Congressional Republicans are trying to stop the Obama administration’s
EPA from continuing to implement new regulations that tax businesses
and raise gas prices in order to pursue its climate change
agenda. The EPA is using the Clean Air Act (CAA) as a vehicle for
its new cap-and-trade (or “cap-and-tax”) regulations.
EPA regulations of carbon dioxide emissions that come from coal, oil,
and natural gas raise the energy cost to consumers, which trickles down
to increase the cost of everything from gasoline to groceries.
The White House released a veto threat of the House bill, Energy Tax
Prevention Act (HR 910), two days before it was voted on the floor.
“The administration strongly opposes House passage of HR 910, which
would halt the Environmental Protection Agency’s common-sense steps
under the Clean Air Act (CAA) to protect Americans from harmful air
pollution. HR 910 would also increase the nation’s dependence on
oil and other fossil fuels as well as contradict the scientific
consensus on climate change,” read the policy statement.

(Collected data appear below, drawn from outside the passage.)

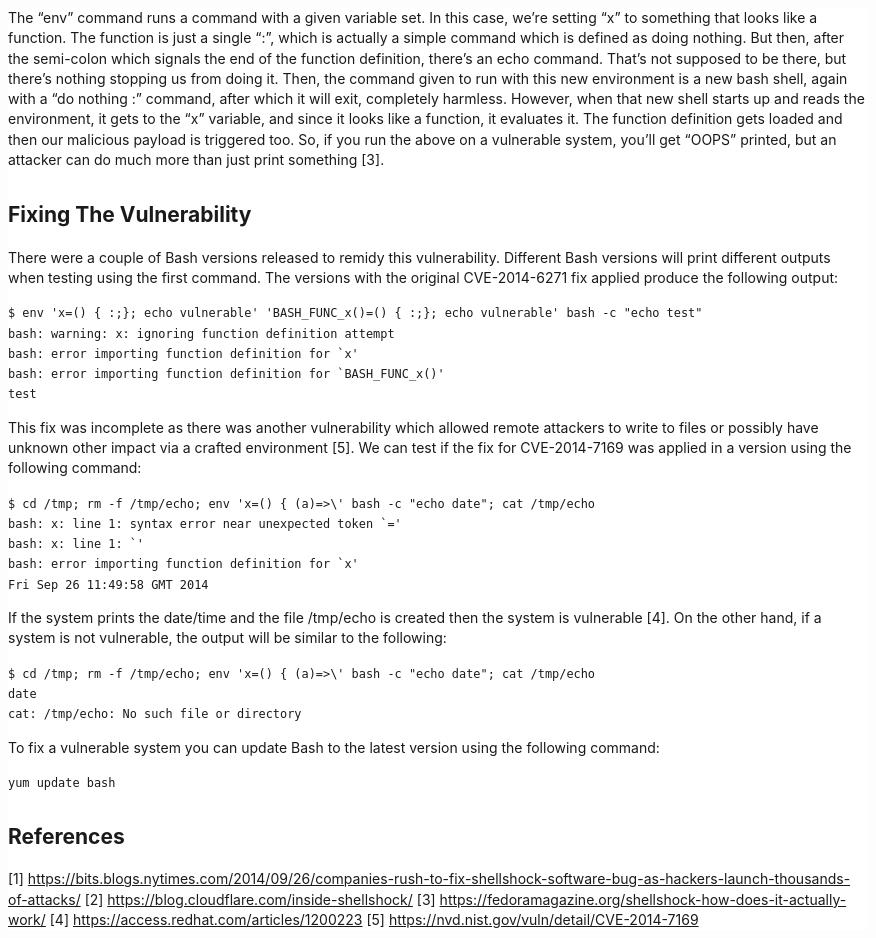 The “env” command runs a command with a given variable set. In this case, we’re setting “x” to something that looks like a function. The function is just a single “:”, which is actually a simple command which is defined as doing nothing. But then, after the semi-colon which signals the end of the function definition, there’s an echo command. That’s not supposed to be there, but there’s nothing stopping us from doing it. Then, the command given to run with this new environment is a new bash shell, again with a “do nothing :” command, after which it will exit, completely harmless. However, when that new shell starts up and reads the environment, it gets to the “x” variable, and since it looks like a function, it evaluates it. The function definition gets loaded and then our malicious payload is triggered too. So, if you run the above on a vulnerable system, you’ll get “OOPS” printed, but an attacker can do much more than just print something [3].

## Fixing The Vulnerability
There were a couple of Bash versions released to remidy this vulnerability. Different Bash versions will print different outputs when testing using the first command. The versions with the original CVE-2014-6271 fix applied produce the following output:
```
$ env 'x=() { :;}; echo vulnerable' 'BASH_FUNC_x()=() { :;}; echo vulnerable' bash -c "echo test"
bash: warning: x: ignoring function definition attempt
bash: error importing function definition for `x'
bash: error importing function definition for `BASH_FUNC_x()'
test
```
This fix was incomplete as there was another vulnerability which allowed remote attackers to write to files or possibly have unknown other impact via a crafted environment [5]. We can test if the fix for CVE-2014-7169  was applied in a version using the following command:
```
$ cd /tmp; rm -f /tmp/echo; env 'x=() { (a)=>\' bash -c "echo date"; cat /tmp/echo
bash: x: line 1: syntax error near unexpected token `='
bash: x: line 1: `'
bash: error importing function definition for `x'
Fri Sep 26 11:49:58 GMT 2014
```
If the system prints the date/time and the file /tmp/echo is created then the system is vulnerable [4]. On the other hand, if a system is not vulnerable, the output will be similar to the following:
```
$ cd /tmp; rm -f /tmp/echo; env 'x=() { (a)=>\' bash -c "echo date"; cat /tmp/echo
date
cat: /tmp/echo: No such file or directory
```

To fix a vulnerable system you can update Bash to the latest version using the following command:
```
yum update bash
```




## References
[1] https://bits.blogs.nytimes.com/2014/09/26/companies-rush-to-fix-shellshock-software-bug-as-hackers-launch-thousands-of-attacks/
[2] https://blog.cloudflare.com/inside-shellshock/ 
[3] https://fedoramagazine.org/shellshock-how-does-it-actually-work/
[4] https://access.redhat.com/articles/1200223
[5] https://nvd.nist.gov/vuln/detail/CVE-2014-7169

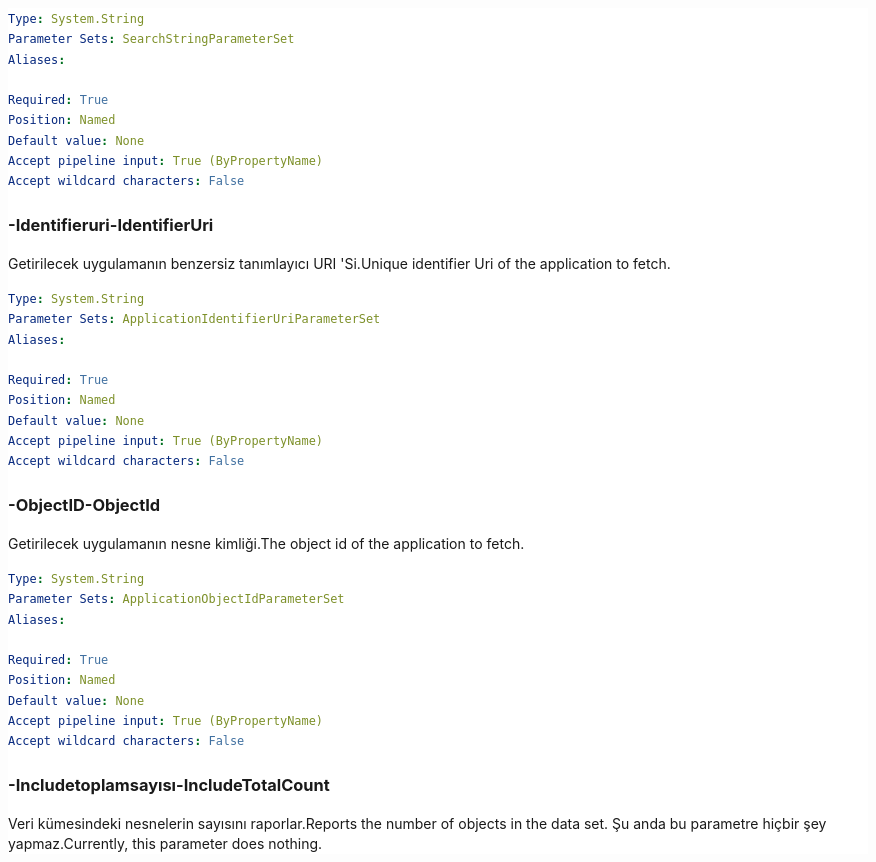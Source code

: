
```yaml
Type: System.String
Parameter Sets: SearchStringParameterSet
Aliases:

Required: True
Position: Named
Default value: None
Accept pipeline input: True (ByPropertyName)
Accept wildcard characters: False
```

### <span data-ttu-id="9b7f6-133">-Identifieruri</span><span class="sxs-lookup"><span data-stu-id="9b7f6-133">-IdentifierUri</span></span>
<span data-ttu-id="9b7f6-134">Getirilecek uygulamanın benzersiz tanımlayıcı URI 'Si.</span><span class="sxs-lookup"><span data-stu-id="9b7f6-134">Unique identifier Uri of the application to fetch.</span></span>

```yaml
Type: System.String
Parameter Sets: ApplicationIdentifierUriParameterSet
Aliases:

Required: True
Position: Named
Default value: None
Accept pipeline input: True (ByPropertyName)
Accept wildcard characters: False
```

### <span data-ttu-id="9b7f6-135">-ObjectID</span><span class="sxs-lookup"><span data-stu-id="9b7f6-135">-ObjectId</span></span>
<span data-ttu-id="9b7f6-136">Getirilecek uygulamanın nesne kimliği.</span><span class="sxs-lookup"><span data-stu-id="9b7f6-136">The object id of the application to fetch.</span></span>

```yaml
Type: System.String
Parameter Sets: ApplicationObjectIdParameterSet
Aliases:

Required: True
Position: Named
Default value: None
Accept pipeline input: True (ByPropertyName)
Accept wildcard characters: False
```

### <span data-ttu-id="9b7f6-137">-Includetoplamsayısı</span><span class="sxs-lookup"><span data-stu-id="9b7f6-137">-IncludeTotalCount</span></span>
<span data-ttu-id="9b7f6-138">Veri kümesindeki nesnelerin sayısını raporlar.</span><span class="sxs-lookup"><span data-stu-id="9b7f6-138">Reports the number of objects in the data set.</span></span> <span data-ttu-id="9b7f6-139">Şu anda bu parametre hiçbir şey yapmaz.</span><span class="sxs-lookup"><span data-stu-id="9b7f6-139">Currently, this parameter does nothing.</span></span>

Despite Obama’s veto threat, the Energy Tax Prevention Act passed the
House by a vote of 255 to 172, with 19 Democrats voting for it.

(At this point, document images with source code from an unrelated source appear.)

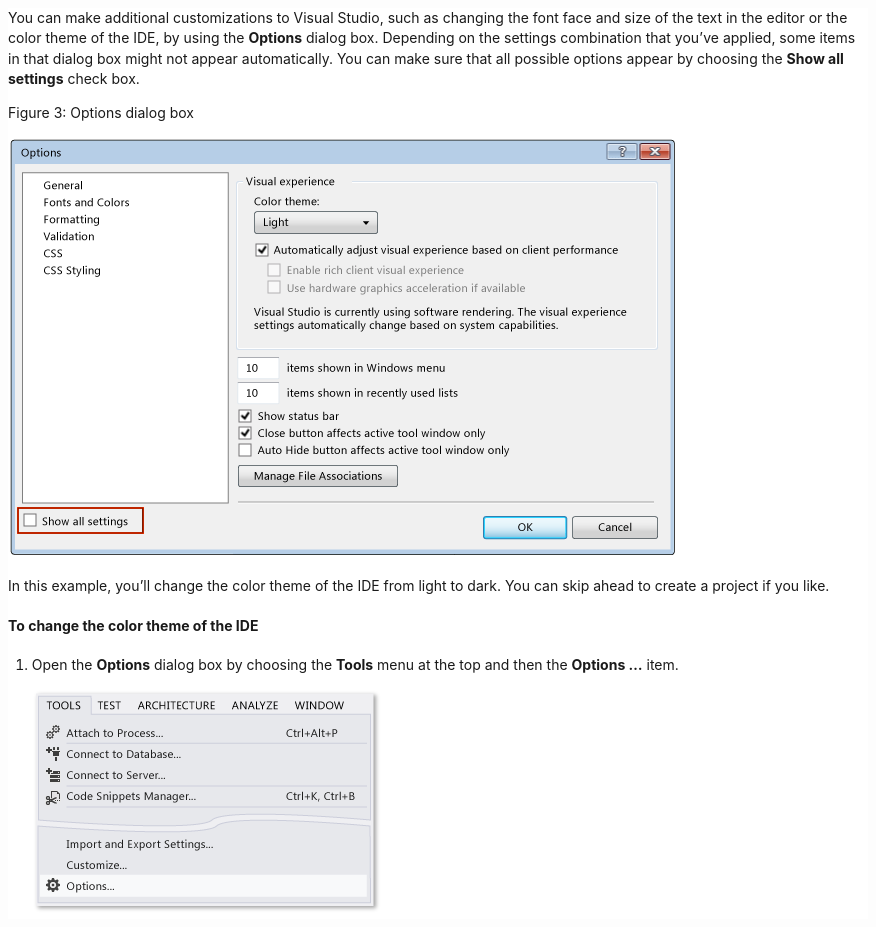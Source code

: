  You can make additional customizations to Visual Studio, such as changing the font face and size of the text in the editor or the color theme of the IDE, by using the **Options** dialog box. Depending on the settings combination that you’ve applied, some items in that dialog box might not appear automatically. You can make sure that all possible options appear by choosing the **Show all settings** check box.  
  
 Figure 3: Options dialog box  
  
 ![Options dialog box wirh Show all settings option](../ide/media/exploreide-optionsdialogbox.png "ExploreIDE-Optionsdialogbox")  
  
 In this example, you’ll change the color theme of the IDE from light to dark.  You can skip ahead to create a project if you like.  
  
#### To change the color theme of the IDE  
  
1.  Open the **Options** dialog box by choosing the **Tools** menu at the top and then the **Options …** item.  
  
     ![Options command on the Tools menu](../ide/media/exploreide-toolsoptionsmenu.png "ExploreIDE-ToolsOptionsmenu")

The bill would block the EPA from using the CAA to create new
regulations that curb greenhouse gases and impose a backdoor energy tax.
“I think it is a travesty that this government is deliberately imposing
policies that will harm job creators and working families,” said Energy
and Commerce Committee Chairman Fred Upton (R.-Mich.), who co-sponsored
the bill with Rep. Ed Whitfield (R.-Ky.)
“And for what?” asked Upton. “EPA Administrator [Lisa] Jackson
herself admits U.S. regulation of greenhouse gases will not affect
global climate conditions.”
As Democrats were unable to pass cap and trade in the previous
Congress, this bill prohibits the Obama administration from regulating
what it could not legislate.
“We all know this administration wanted a cap-and-trade system to
regulate
greenhouse gases. But Congress said no. So beginning in
early 2009, EPA began putting together a house of cards to regulate
emissions of carbon dioxide,” said Upton during debate.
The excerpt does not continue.